Rezina District
Holcim cement plant and 10th-century cave monastery; population dropped 29% (2014-24) as pollution from Transnistrian factories drifts across the Dniester.
The Țipova monastery—18 caves carved into limestone cliffs between the 10th and 12th centuries—overlooks the Dniester from Rezina's rugged plateau. This landscape, simultaneously ancient and industrial, defines a district where Lafarge Ciment (now part of Holcim Group) operates one of Moldova's major cement plants. The raw materials—limestone, stone, sand, clay—lie beneath a terrain shaped by millennia of erosion, waiting to become construction material.

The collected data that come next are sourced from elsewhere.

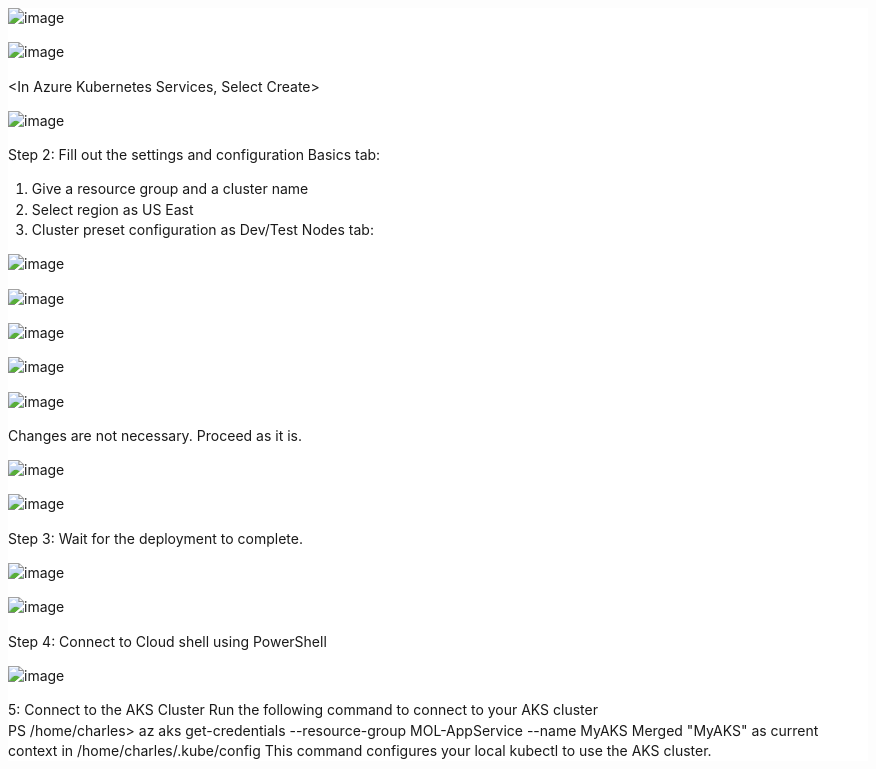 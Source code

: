  ![image](https://github.com/examds/cl/assets/148362801/782db6d2-e6e3-4866-9ff4-c2d80214ecb8)
 
![image](https://github.com/examds/cl/assets/148362801/1eb5039b-c0e0-441d-835d-3e8cd94c8049)

<In Azure Kubernetes Services, Select Create> 

 ![image](https://github.com/examds/cl/assets/148362801/682bb539-8bcf-4919-929a-7daf779c63d6)

Step 2: Fill out the settings and configuration Basics tab:  
1.	Give a resource group and a cluster name  
2.	Select region as US East  
3.	Cluster preset configuration as Dev/Test Nodes tab:
   
 ![image](https://github.com/examds/cl/assets/148362801/8fa45dc5-1f8d-42ff-9f37-8acfb911b1b4)

![image](https://github.com/examds/cl/assets/148362801/b01b1c6d-9998-4c33-866c-2ba9e5c82173)

 
<Networking tab> 
 
![image](https://github.com/examds/cl/assets/148362801/4b47047f-518e-4ac2-b263-11b253f447ac)
 
<Integrations tab> 
 
 ![image](https://github.com/examds/cl/assets/148362801/a5843208-76db-48a8-afb5-be15168d5065)

 
<Advanced tab> 
 
 ![image](https://github.com/examds/cl/assets/148362801/4c209b20-c9f6-43eb-ac9f-676d4ec267af)

<Tags tab> 
Changes are not necessary. Proceed as it is.  
 
 ![image](https://github.com/examds/cl/assets/148362801/fd7c4e0c-9515-472a-9e34-41341fc26681)

<Review and create tab>  
 
 ![image](https://github.com/examds/cl/assets/148362801/1bb23280-6143-4c4b-8238-563042e555df)

Step 3: Wait for the deployment to complete. 

![image](https://github.com/examds/cl/assets/148362801/d945ec15-855b-4fec-b110-cbe81a783c85)

 ![image](https://github.com/examds/cl/assets/148362801/d81290cf-113f-4edc-aaa7-6fe409f63d04)
 
 
 
Step 4: Connect to Cloud shell using PowerShell 
 
 ![image](https://github.com/examds/cl/assets/148362801/c424c3db-68e9-4484-bc7b-84f76220d1fa)

5: Connect to the AKS Cluster 
 Run the following command to connect to your AKS cluster  
PS /home/charles> az aks get-credentials --resource-group MOL-AppService --name 
MyAKS 
Merged "MyAKS" as current context in /home/charles/.kube/config 
This command configures your local kubectl to use the AKS cluster.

Across the Dniester, the Rîbnița cement and metallurgical complex in Transnistria emits pollution that drifts into Rezina's villages. Residents of Mateuti report multiplying illnesses; the toxic cloud is visible at dawn. This environmental colonialism—production in separatist territory, health consequences in Moldovan jurisdiction—captures the asymmetry of the frozen conflict. Rezina's population has collapsed from 42,486 in 2014 to 30,243 in 2024, a 29% decline that outpaces most Moldovan districts.
By 2026, the Saharna and Țipova nature reserves (670 and 430 hectares respectively) may anchor an ecotourism alternative to cement dependency. Stephen the Great's 1495 confirmation of village ownership places Rezina's settlements among the oldest documented in Moldova. Whether that heritage translates to economic value depends on infrastructure that makes the Dniester plateau accessible to visitors who currently bypass it for Chișinău.